About me

I completed my Ph.D. in Statistics at the University of Geneva, including a stay at Columbia University (New York). My main line of research consists in developing novel methodologies for flexible conditional risk forecasting, by bridging the gap between the fields of extreme value statistics and machine learning. Other related research projects of mine involve, for example, causal modelling of extreme values, climate and weather applications, and forecasting floods.

As a Lecturer, I currently teach the core BSc course Probabilités (370 students) at the University of Geneva. As a teaching assistant during my Ph.D., I co-created the Advanced Topics in Machine Learning and Artificial Intelligence Master programme course about natural language processing (e.g. GPT LLMs) and reinforcement learning (e.g. autonomous robots), which I assisted in teaching at the University of Geneva, like other classes about probability, statistics and AI.

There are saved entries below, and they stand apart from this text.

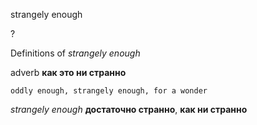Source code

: strangely enough

?


Definitions of _strangely enough_

adverb
**как это ни странно**

    oddly enough, strangely enough, for a wonder

_strangely enough_
**достаточно странно**, **как ни странно**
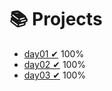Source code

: # 📚 Projects <a name="project"></a>

- [day01 ✔](day01) 100%
- [day02 ✔](day02) 100%
- [day03 ✔](day03) 100%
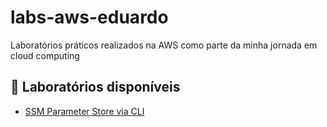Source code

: # labs-aws-eduardo
Laboratórios práticos realizados na AWS como parte da minha jornada em cloud computing

## 🧪 Laboratórios disponíveis

- [SSM Parameter Store via CLI](ssm-parameter-store-cli/)

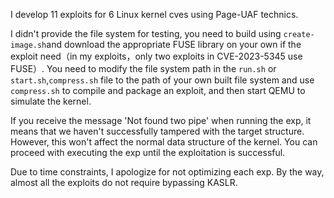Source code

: I develop 11 exploits for 6 Linux kernel cves using Page-UAF technics.

I didn't provide the file system for testing, you need to build using `create-image.sh`and download the appropriate FUSE library on your own if the exploit need（in my exploits，only two exploits in CVE-2023-5345 use FUSE）. You need to modify the file system path in the `run.sh` or `start.sh`,`compress.sh` file to the path of your own built file system and use `compress.sh` to compile and package an exploit, and then start QEMU to simulate the kernel.

If you receive the message 'Not found two pipe' when running the exp, it means that we haven't successfully tampered with the target structure. However, this won't affect the normal data structure of the kernel. You can proceed with executing the exp until the exploitation is successful. 

Due to time constraints, I apologize for not optimizing each exp. By the way,  almost all the exploits do not require bypassing KASLR.



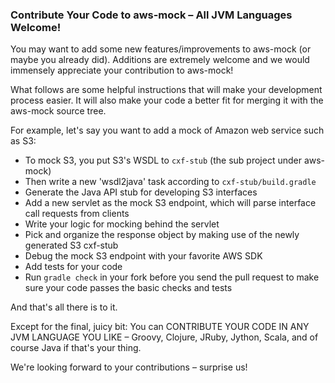### Contribute Your Code to aws-mock – All JVM Languages Welcome!
You may want to add some new features/improvements to aws-mock (or maybe you already did). Additions are extremely welcome and we would immensely appreciate your contribution to aws-mock!

What follows are some helpful instructions that will make your development process easier.
It will also make your code a better fit for merging it with the aws-mock source tree.

For example, let's say you want to add a mock of Amazon web service such as S3:

- To mock S3, you put S3's WSDL to `cxf-stub` (the sub project under aws-mock)
- Then write a new 'wsdl2java' task according to `cxf-stub/build.gradle`
- Generate the Java API stub for developing S3 interfaces
- Add a new servlet as the mock S3 endpoint, which will parse interface call requests from clients
- Write your logic for mocking behind the servlet
- Pick and organize the response object by making use of the newly generated S3 cxf-stub
- Debug the mock S3 endpoint with your favorite AWS SDK
- Add tests for your code
- Run `gradle check` in your fork before you send the pull request to make sure your code passes the basic checks and tests

And that's all there is to it.

Except for the final, juicy bit: You can CONTRIBUTE YOUR CODE IN ANY JVM LANGUAGE YOU LIKE – Groovy, Clojure, JRuby, Jython, Scala, and of course Java if that's your thing.

We're looking forward to your contributions – surprise us!
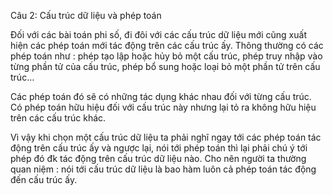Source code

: Câu 2: Cấu trúc dữ liệu và phép toán

Đối với các bài toán phi số, đi đôi với các cấu trúc dữ liệu mới cũng xuất hiện các phép toán mới tác động trên các cấu trúc ấy. Thông thường có các phép toán như : phép tạo lập hoặc hủy bỏ một cấu trúc, phép truy nhập vào từng phần tử của cấu trúc, phép bổ sung hoặc loại bỏ một phần tử trên cấu trúc…

Các phép toán đó sẽ có những tác dụng khác nhau đối với từng cấu trúc. Có phép toán hữu hiệu đối với cấu trúc này nhưng lại tỏ ra không hữu hiệu trên các cấu trúc khác.

Vì vậy khi chọn một cấu trúc dữ liệu ta phải nghĩ ngay tới các phép toán tác động trên cấu trúc ấy  và ngược lại, nói tới  phép toán thì lại phải chú ý tới phép đó đk tác động trên cấu trúc dữ liệu nào. Cho nên người ta thường quan niệm : nói tới cấu trúc dữ liệu là bao hàm luôn cả phép toán tác động đến cấu trúc ấy.
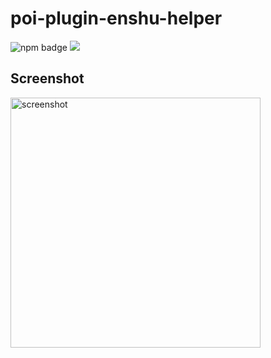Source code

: # poi-plugin-enshu-helper

![npm badge](https://img.shields.io/npm/v/poi-plugin-enshu-helper.svg) ![](https://img.shields.io/npm/l/poi-plugin-enshu-helper.svg)

## Screenshot

<img width="400" alt="screenshot" src="https://miao.su/images/2018/08/04/screenshot3e327.png" />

Prior to my Ph.D., I obtained a Bachelor of Science in Mathematics, a Master of Science in Applied Mathematics and a supplementary Minor in Computational Science and Engineering from EPFL, in Switzerland. During the latter two, I mainly studied, through advanced classes and projects, the topics of machine learning and deep learning, applied statistics and probability, algorithms and programming, discrete and combinatorial mathematics, and graph theory.

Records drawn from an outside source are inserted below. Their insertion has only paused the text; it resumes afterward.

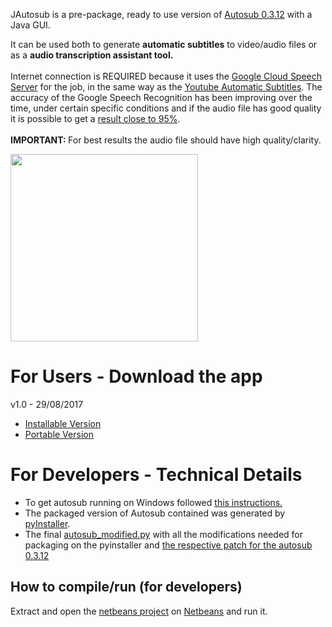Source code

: JAutosub is a pre-package, ready to use version of <a href="https://github.com/agermanidis/autosub">Autosub 0.3.12</a> with a Java GUI.

It can be used both to generate <b>automatic subtitles</b> to video/audio files or as a <b>audio transcription assistant tool.</b> 
<br>
<br>
Internet connection is REQUIRED because it uses the <a href="https://cloud.google.com/speech/">Google Cloud Speech Server</a> for the job, in the same way as the <a href="https://support.google.com/youtube/answer/6373554?hl=en">Youtube Automatic Subtitles</a>. The accuracy of the Google Speech Recognition has been improving over the time, under certain specific conditions and if the audio file has good quality it is possible to get a <a href="https://medium.com/@mlockrey/youtube-s-incredible-95-accuracy-rate-on-auto-generated-captions-b059924765d5">result close to 95%</a>.
<br>
<br>
<b>IMPORTANT: </b> For best results the audio file should have high quality/clarity. 

<img src="https://github.com/raryelcostasouza/JAutosub/blob/master/jautosub-screenshot.png" height="300">

<h1>For Users - Download the app</h1>
v1.0 - 29/08/2017
<ul>

<li><a href="https://github.com/raryelcostasouza/JAutosub/releases/download/v1.0/JAutosub-Setup.exe">Installable Version</a></li>
<li><a href="https://github.com/raryelcostasouza/JAutosub/releases/download/v1.0/JAutosub-Portable.zip">Portable Version</a></li>
</ul>

<h1>For Developers - Technical Details</h1>
<ul>
<li> To get autosub running on Windows followed <a href="https://github.com/agermanidis/autosub/issues/31">this instructions.</a> </li>
<li> The packaged version of Autosub contained was generated by <a href="http://www.pyinstaller.org/"> pyInstaller</a>. </li>
<li> The final <a href="https://github.com/raryelcostasouza/JAutosub/blob/master/autosub_modified.py">autosub_modified.py<a> with all the modifications needed for packaging on the pyinstaller and <a href="https://github.com/raryelcostasouza/JAutosub/blob/master/patch-autosub-0.3.12.patch"> the respective patch for the autosub 0.3.12 </a> </li>
</ul>

<h2>How to compile/run (for developers)</h2>
Extract and open the <a href="https://github.com/raryelcostasouza/JAutosub/blob/master/JAutoSub-netbeans-project.zip">netbeans project</a> on <a href="https://netbeans.org/">Netbeans</a> and run it.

Current Research Interests and Projects

  • Risk and rare/extreme event forecasting using machine learning and extreme value statistics
  • Prediction intervals and conformal regression
  • Extreme quantile regression
  • Assessment and diagnostics of deep learning models for weather forecasting
  • Causal modelling of extreme events

Affiliations, Memberships and Responsibilities

Current

Recent

Ph.D. Thesis

My Ph.D. thesis, entitled Methods for Forecasting Extreme Events with Machine Learning and Extreme Value Statistics, is available in open access, and was advised by Prof. Sebastian Engelke.

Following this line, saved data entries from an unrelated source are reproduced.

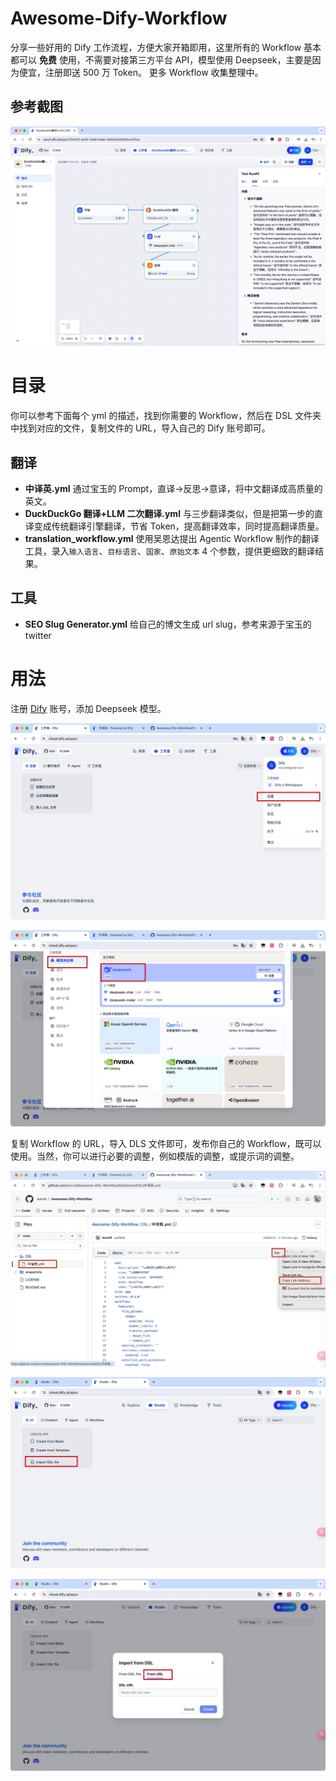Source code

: # Awesome-Dify-Workflow
分享一些好用的 Dify 工作流程，方便大家开箱即用，这里所有的 Workflow 基本都可以 **免费** 使用，不需要对接第三方平台 API，模型使用 Deepseek，主要是因为便宜，注册即送 500 万 Token。
更多 Workflow 收集整理中。

## 参考截图

![snap](./snapshots/Xnip2024-07-16_13-42-06.jpg)


# 目录

你可以参考下面每个 yml 的描述，找到你需要的 Workflow，然后在 DSL 文件夹中找到对应的文件，复制文件的 URL，导入自己的 Dify 账号即可。

## 翻译
- **中译英.yml** 通过宝玉的 Prompt，直译->反思->意译，将中文翻译成高质量的英文。
- **DuckDuckGo 翻译+LLM 二次翻译.yml** 与三步翻译类似，但是把第一步的直译变成传统翻译引擎翻译，节省 Token，提高翻译效率，同时提高翻译质量。
- **translation_workflow.yml** 使用吴恩达提出 Agentic Workflow 制作的翻译工具，录入`输入语言`、`目标语言`、`国家`、`原始文本` 4 个参数，提供更细致的翻译结果。

## 工具
- **SEO Slug Generator.yml** 给自己的博文生成 url slug，参考来源于宝玉的 twitter


# 用法
注册 [Dify](https://cloud.dify.ai/) 账号，添加 Deepseek 模型。

![snap](./snapshots/Xnip2024-07-16_13-17-53.jpg)

![snap](./snapshots/Xnip2024-07-16_13-17-10.jpg)

复制 Workflow 的 URL，导入 DLS 文件即可，发布你自己的 Workflow，既可以使用。当然，你可以进行必要的调整，例如模版的调整，或提示词的调整。

![snap](./snapshots/Xnip2024-07-16_13-15-39.jpg)

![snap](./snapshots/Xnip2024-07-16_12-45-29.jpg)

![snap](./snapshots/Xnip2024-07-16_12-45-37.jpg)









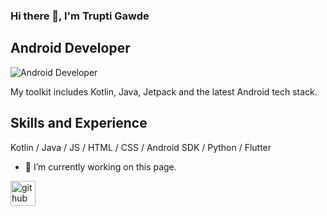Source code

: ### Hi there 👋, I'm Trupti Gawde
## Android Developer
![Android Developer](https://media.licdn.com/dms/image/D4D16AQHof5qDIYHy_Q/profile-displaybackgroundimage-shrink_350_1400/0/1697125623221?e=1710374400&v=beta&t=aZo-mrq_QpGIgU5xf631zoKgNOcLbhIaxl7Xy8MtzG8)

My toolkit includes Kotlin, Java, Jetpack and the latest Android tech stack.

## Skills and Experience
 Kotlin / Java / JS / HTML / CSS / Android SDK / Python / Flutter

- 🔭 I’m currently working on this page. 


[<img src='https://cdn.jsdelivr.net/npm/simple-icons@3.0.1/icons/github.svg' alt='github' height='40'>](https://github.com/truptig12)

If interested, you can watch a 3-minutes theatrical vulgarisation of the aim of my thesis (in French), presented at the regional final of Ma Thèse en 180 Secondes.

Short Abstract

Extreme events such as natural disasters, financial crashes, and overloaded infrastructures or services collapsing cause severe harm and lasting consequences, especially when they strike by surprise. Providing reliable risk forecasts is crucial for early preparedness, to save lives and ecosystems, and prevent economic recessions. However, foreseeing extreme events is statistically challenging, as they are unprecedented or scarce in historical records, and have complex drivers. Existing methods generally either cannot extrapolate or are not designed for accurate forecasting. This thesis develops novel methodologies for accurately forecasting the conditional risk of extreme events and for understanding their drivers, by combining the extrapolation capabilities of extreme value statistics with the predictive versatility of machine learning and with the insightfulness of causal inference. Its contributions include practical methods for predicting extreme quantiles, high-confidence intervals, and other risk metrics, a method for causal discovery in extreme regimes under confounding, and a study of leading AI weather models during extreme events.